|
I finally got my hands on a Skullvane Manse, and have quickly bodged the thing together. Here's what they don't tell you in White Dwarf:
The observatory will fit on the base of the leaning tower all by itself. This doesn't look implausibly top heavy, or remarkably silly. In fact, it looks pretty good.
The Tower has 'dangling' bricks which are quite easy to remove with a jeweler's saw. Once that is done, you have a nice tower with two levels, battlements on the top, and an optional wooden catwalk and stair, which still assemble and mount just fine.
If you remove (heck, snap off!) one flagstone, the 'bridge to nowhere' from the manse nicely slots into the slot at the base of the door on the second level. It's not perfect, but the missing stones look like a natural gap from disrepair. Removal of the 'dangling bricks' makes the tower the exact right height for this to fit.
The tower makes a nice piece of terrain all by itself. It would be slightly small, but for players using the Folding Fortress, it is an ideal tower, small enough to tote to games, but still clearly a defensible fort.
The building is still laden with skull imagery, but repurposing the tower makes the whole construction look much better, in my opinion.

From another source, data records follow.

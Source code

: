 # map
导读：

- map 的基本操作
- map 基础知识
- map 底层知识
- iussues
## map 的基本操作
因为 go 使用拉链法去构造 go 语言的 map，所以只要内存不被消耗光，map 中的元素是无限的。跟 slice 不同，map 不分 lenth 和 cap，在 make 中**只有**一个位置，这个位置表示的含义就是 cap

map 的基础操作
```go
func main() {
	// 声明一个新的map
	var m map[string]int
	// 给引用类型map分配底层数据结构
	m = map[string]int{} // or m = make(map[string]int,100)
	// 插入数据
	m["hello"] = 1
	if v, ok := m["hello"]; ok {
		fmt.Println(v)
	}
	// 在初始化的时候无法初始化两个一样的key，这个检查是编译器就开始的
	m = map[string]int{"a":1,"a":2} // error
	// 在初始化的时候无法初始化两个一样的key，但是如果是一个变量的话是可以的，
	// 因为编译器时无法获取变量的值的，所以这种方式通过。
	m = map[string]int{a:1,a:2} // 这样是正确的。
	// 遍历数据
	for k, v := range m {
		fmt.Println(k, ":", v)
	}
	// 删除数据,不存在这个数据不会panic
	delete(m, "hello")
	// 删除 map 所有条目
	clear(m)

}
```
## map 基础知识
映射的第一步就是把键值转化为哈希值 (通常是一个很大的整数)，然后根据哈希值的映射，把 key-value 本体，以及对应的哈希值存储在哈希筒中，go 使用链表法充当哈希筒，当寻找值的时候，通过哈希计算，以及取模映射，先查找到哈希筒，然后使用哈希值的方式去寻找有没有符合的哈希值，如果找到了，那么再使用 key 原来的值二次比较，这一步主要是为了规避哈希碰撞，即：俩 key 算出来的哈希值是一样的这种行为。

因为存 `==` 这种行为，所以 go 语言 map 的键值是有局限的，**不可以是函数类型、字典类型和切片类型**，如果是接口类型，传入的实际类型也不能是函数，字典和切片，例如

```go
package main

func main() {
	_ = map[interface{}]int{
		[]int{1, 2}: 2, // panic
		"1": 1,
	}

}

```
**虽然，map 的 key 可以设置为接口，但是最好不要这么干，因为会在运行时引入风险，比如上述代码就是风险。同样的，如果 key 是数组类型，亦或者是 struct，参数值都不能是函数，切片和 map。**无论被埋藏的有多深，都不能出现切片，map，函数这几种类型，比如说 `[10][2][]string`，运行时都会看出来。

The tower expands the footprint of the model (making it a three-section building) and is also useful in it's own right.
I don't think I would have been happy with this model if it were assembled in either of the GW depicted 'observatory' or 'battlement' formations, but with these modifications, I'm quite happy with the purchase. To their credit, GW does acknowledge in the instructions that the observatory can be fitted to the base sans tower, but does not suggest any alternate use of the tower itself. If the tower did not have odd, unexplained 'dangling bricks', it would be immediately apparent to anyone. However, they are trivially easy to remove (and hey, some spare detritus for bases!).